*Prompt*: Check each line of the data for "files" and select those that have it.

Content starts

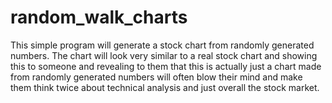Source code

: # random_walk_charts
This simple program will generate a stock chart from randomly generated numbers. 
The chart will look very similar to a real stock chart and showing this to someone and revealing to them that this is
actually just a chart made from randomly generated numbers will often blow their mind and make them think twice about technical analysis
and just overall the stock market.

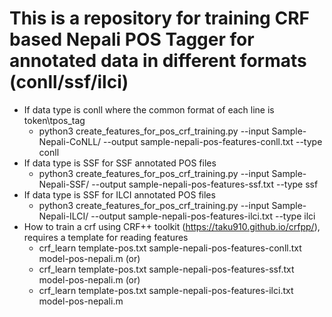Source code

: # This is a repository for training CRF based Nepali POS Tagger for annotated data in different formats (conll/ssf/ilci)
- If data type is conll where the common format of each line is token\tpos_tag
  - python3 create_features_for_pos_crf_training.py --input Sample-Nepali-CoNLL/ --output sample-nepali-pos-features-conll.txt --type conll
- If data type is SSF for SSF annotated POS files
  - python3 create_features_for_pos_crf_training.py --input Sample-Nepali-SSF/ --output sample-nepali-pos-features-ssf.txt --type ssf
- If data type is SSF for ILCI annotated POS files
  - python3 create_features_for_pos_crf_training.py --input Sample-Nepali-ILCI/ --output sample-nepali-pos-features-ilci.txt --type ilci
- How to train a crf using CRF++ toolkit (https://taku910.github.io/crfpp/), requires a template for reading features
  - crf_learn template-pos.txt sample-nepali-pos-features-conll.txt model-pos-nepali.m
(or)
  - crf_learn template-pos.txt sample-nepali-pos-features-ssf.txt model-pos-nepali.m
(or)
  - crf_learn template-pos.txt sample-nepali-pos-features-ilci.txt model-pos-nepali.m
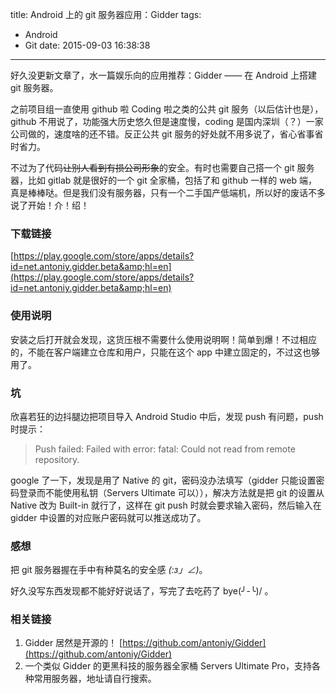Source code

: title: Android 上的 git 服务器应用：Gidder
tags:
  - Android
  - Git
date: 2015-09-03 16:38:38
---

好久没更新文章了，水一篇娱乐向的应用推荐：Gidder —— 在 Android 上搭建 git 服务器。

<!--more-->

之前项目组一直使用 github 啦 Coding 啦之类的公共 git 服务（以后估计也是），github 不用说了，功能强大历史悠久但是速度慢，coding 是国内深圳（？）一家公司做的，速度啥的还不错。反正公共 git 服务的好处就不用多说了，省心省事省时省力。

不过为了代码<del>让别人看到有损公司形象</del>的安全。有时也需要自己搭一个 git 服务器，比如 gitlab 就是很好的一个 git 全家桶，包括了和 github 一样的 web 端，真是棒棒哒。但是我们没有服务器，只有一个二手国产低端机，所以好的废话不多说了开始！介！绍！

### 下载链接

[https://play.google.com/store/apps/details?id=net.antoniy.gidder.beta&amp;hl=en](https://play.google.com/store/apps/details?id=net.antoniy.gidder.beta&amp;hl=en)

### 使用说明

安装之后打开就会发现，这货压根不需要什么使用说明啊！简单到爆！不过相应的，不能在客户端建立仓库和用户，只能在这个 app 中建立固定的，不过这也够用了。

### 坑

欣喜若狂的边抖腿边把项目导入 Android Studio 中后，发现 push 有问题，push 时提示：

> Push failed: Failed with error: fatal: Could not read from remote repository.

google 了一下，发现是用了 Native 的 git，密码没办法填写（gidder 只能设置密码登录而不能使用私钥（Servers Ultimate 可以）），解决方法就是把 git 的设置从 Native 改为 Built-in 就行了，这样在 git push 时就会要求输入密码，然后输入在 gidder 中设置的对应账户密码就可以推送成功了。

### 感想

把 git 服务器握在手中有种莫名的安全感 _(:з」∠)_。

好久没写东西发现都不能好好说话了，写完了去吃药了 bye(╯-╰)/ 。

### 相关链接

1.  Gidder 居然是开源的！ [https://github.com/antoniy/Gidder](https://github.com/antoniy/Gidder)
2.  一个类似 Gidder 的更黑科技的服务器全家桶 Servers Ultimate Pro，支持各种常用服务器，地址请自行搜索。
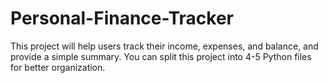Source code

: # Personal-Finance-Tracker
This project will help users track their income, expenses, and balance, and provide a simple summary. You can split this project into 4-5 Python files for better organization.
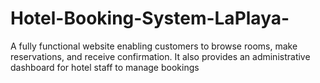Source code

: # Hotel-Booking-System-LaPlaya-
A fully functional website enabling customers to browse rooms, make reservations, and receive confirmation. It also provides an administrative dashboard for hotel staff to manage bookings
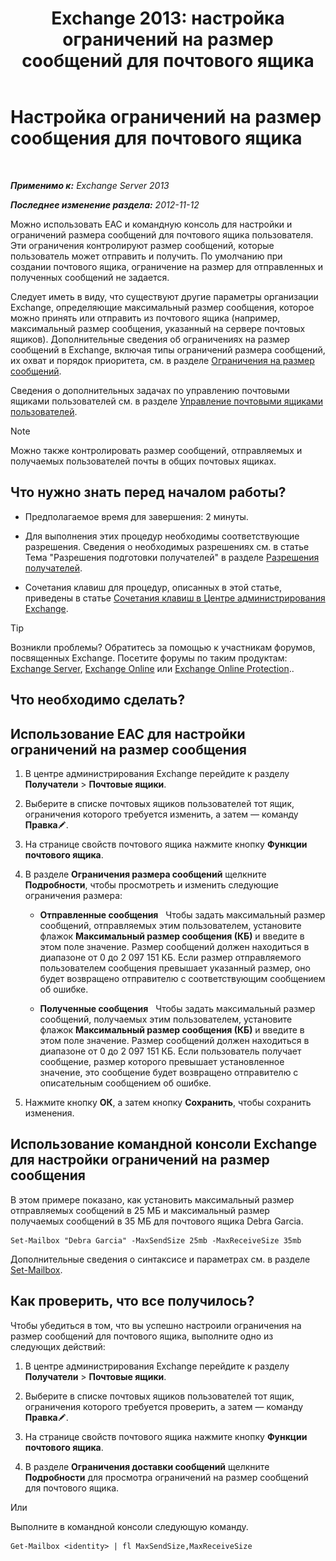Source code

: ﻿---
title: 'Exchange 2013: настройка ограничений на размер сообщений для почтового ящика'
TOCTitle: Настройка ограничений на размер сообщения для почтового ящика
ms:assetid: d1220685-14c0-4c4f-abb2-3920f3046212
ms:mtpsurl: https://technet.microsoft.com/ru-ru/library/Bb124708(v=EXCHG.150)
ms:contentKeyID: 50556487
ms.date: 04/30/2018
mtps_version: v=EXCHG.150
ms.translationtype: HT
---

# Настройка ограничений на размер сообщения для почтового ящика

 

_**Применимо к:** Exchange Server 2013_

_**Последнее изменение раздела:** 2012-11-12_

Можно использовать EAC и командную консоль для настройки и ограничений размера сообщений для почтового ящика пользователя. Эти ограничения контролируют размер сообщений, которые пользователь может отправить и получить. По умолчанию при создании почтового ящика, ограничение на размер для отправленных и полученных сообщений не задается.

Следует иметь в виду, что существуют другие параметры организации Exchange, определяющие максимальный размер сообщения, которое можно принять или отправить из почтового ящика (например, максимальный размер сообщения, указанный на сервере почтовых ящиков). Дополнительные сведения об ограничениях на размер сообщений в Exchange, включая типы ограничений размера сообщений, их охват и порядок приоритета, см. в разделе [Ограничения на размер сообщений](message-size-limits-exchange-2013-help.md).

Сведения о дополнительных задачах по управлению почтовыми ящиками пользователей см. в разделе [Управление почтовыми ящиками пользователей](https://docs.microsoft.com/ru-ru/exchange/recipients-in-exchange-online/manage-user-mailboxes/manage-user-mailboxes).

> [!NOTE]  
> Можно также контролировать размер сообщений, отправляемых и получаемых пользователей почты в общих почтовых ящиках.


## Что нужно знать перед началом работы?

  - Предполагаемое время для завершения: 2 минуты.

  - Для выполнения этих процедур необходимы соответствующие разрешения. Сведения о необходимых разрешениях см. в статье Тема "Разрешения подготовки получателей" в разделе [Разрешения получателей](recipients-permissions-exchange-2013-help.md).

  - Сочетания клавиш для процедур, описанных в этой статье, приведены в статье [Сочетания клавиш в Центре администрирования Exchange](keyboard-shortcuts-in-the-exchange-admin-center-exchange-online-protection-help.md).

> [!TIP]  
> Возникли проблемы? Обратитесь за помощью к участникам форумов, посвященных Exchange. Посетите форумы по таким продуктам: <a href="https://go.microsoft.com/fwlink/p/?linkid=60612">Exchange Server</a>, <a href="https://go.microsoft.com/fwlink/p/?linkid=267542">Exchange Online</a> или <a href="https://go.microsoft.com/fwlink/p/?linkid=285351">Exchange Online Protection</a>..


## Что необходимо сделать?

## Использование EAC для настройки ограничений на размер сообщения

1.  В центре администрирования Exchange перейдите к разделу **Получатели** \> **Почтовые ящики**.

2.  Выберите в списке почтовых ящиков пользователей тот ящик, ограничения которого требуется изменить, а затем — команду **Правка**![Значок редактирования](images/Bb124582.6f53ccb2-1f13-4c02-bea0-30690e6ea71d(EXCHG.150).gif "Значок редактирования").

3.  На странице свойств почтового ящика нажмите кнопку **Функции почтового ящика**.

4.  В разделе **Ограничения размера сообщений** щелкните **Подробности**, чтобы просмотреть и изменить следующие ограничения размера:
    
      - **Отправленные сообщения**   Чтобы задать максимальный размер сообщений, отправляемых этим пользователем, установите флажок **Максимальный размер сообщения (КБ)** и введите в этом поле значение. Размер сообщений должен находиться в диапазоне от 0 до 2 097 151 КБ. Если размер отправляемого пользователем сообщения превышает указанный размер, оно будет возвращено отправителю с соответствующим сообщением об ошибке.
    
      - **Полученные сообщения**   Чтобы задать максимальный размер сообщений, получаемых этим пользователем, установите флажок **Максимальный размер сообщения (КБ)** и введите в этом поле значение. Размер сообщений должен находиться в диапазоне от 0 до 2 097 151 КБ. Если пользователь получает сообщение, размер которого превышает установленное значение, это сообщение будет возвращено отправителю с описательным сообщением об ошибке.

5.  Нажмите кнопку **ОК**, а затем кнопку **Сохранить**, чтобы сохранить изменения.

## Использование командной консоли Exchange для настройки ограничений на размер сообщения

В этом примере показано, как установить максимальный размер отправляемых сообщений в 25 МБ и максимальный размер получаемых сообщений в 35 МБ для почтового ящика Debra Garcia.

    Set-Mailbox "Debra Garcia" -MaxSendSize 25mb -MaxReceiveSize 35mb

Дополнительные сведения о синтаксисе и параметрах см. в разделе [Set-Mailbox](https://technet.microsoft.com/ru-ru/library/bb123981\(v=exchg.150\)).

## Как проверить, что все получилось?

Чтобы убедиться в том, что вы успешно настроили ограничения на размер сообщений для почтового ящика, выполните одно из следующих действий:

1.  В центре администрирования Exchange перейдите к разделу **Получатели** \> **Почтовые ящики**.

2.  Выберите в списке почтовых ящиков пользователей тот ящик, ограничения которого требуется проверить, а затем — команду **Правка**![Значок редактирования](images/Bb124582.6f53ccb2-1f13-4c02-bea0-30690e6ea71d(EXCHG.150).gif "Значок редактирования").

3.  На странице свойств почтового ящика нажмите кнопку **Функции почтового ящика**.

4.  В разделе **Ограничения доставки сообщений** щелкните **Подробности** для просмотра ограничений на размер сообщений для почтового ящика.

Или

Выполните в командной консоли следующую команду.

    Get-Mailbox <identity> | fl MaxSendSize,MaxReceiveSize

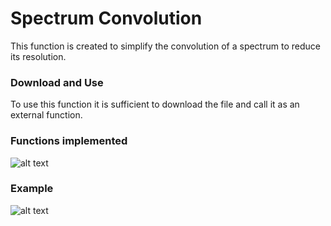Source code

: # Spectrum Convolution
This function is created to simplify the convolution of a spectrum to reduce its resolution.

### Download and Use
To use this function it is sufficient to download the file and call it as an external function.

### Functions implemented
![alt text](https://github.com/Michele231/ "Functions implemented")

### Example
![alt text](https://github.com/Michele231/ "Convolution with a Square Function")
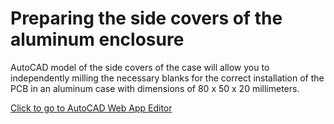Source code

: # Preparing the side covers of the aluminum enclosure

AutoCAD model of the side covers of the case will allow you to independently milling the necessary blanks for the correct installation of the PCB in an aluminum case with dimensions of 80 x 50 x 20 millimeters.

[Click to go to AutoCAD Web App Editor](https://web.autocad.com/)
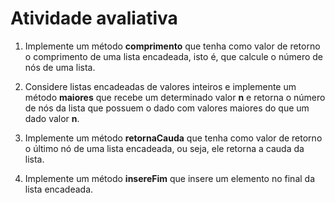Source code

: # Atividade avaliativa

1. Implemente um método **comprimento** que tenha como valor de retorno o comprimento
de uma lista encadeada, isto é, que calcule o número de nós de uma lista.

2. Considere listas encadeadas de valores inteiros e implemente um método **maiores** que
recebe um determinado valor **n** e retorna o número de nós da lista que possuem o dado
com valores maiores do que um dado valor **n**.
3. Implemente um método **retornaCauda** que tenha como valor de retorno o último nó de
uma lista encadeada, ou seja, ele retorna a cauda da lista.
4. Implemente um método **insereFim** que insere um elemento no final da lista encadeada.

Content ends

*Response to this task*:
- If data type is SSF for SSF annotated POS files
- If data type is SSF for ILCI annotated POS files
This project will help users track their income, expenses, and balance, and provide a simple summary. You can split this project into 4-5 Python files for better organization.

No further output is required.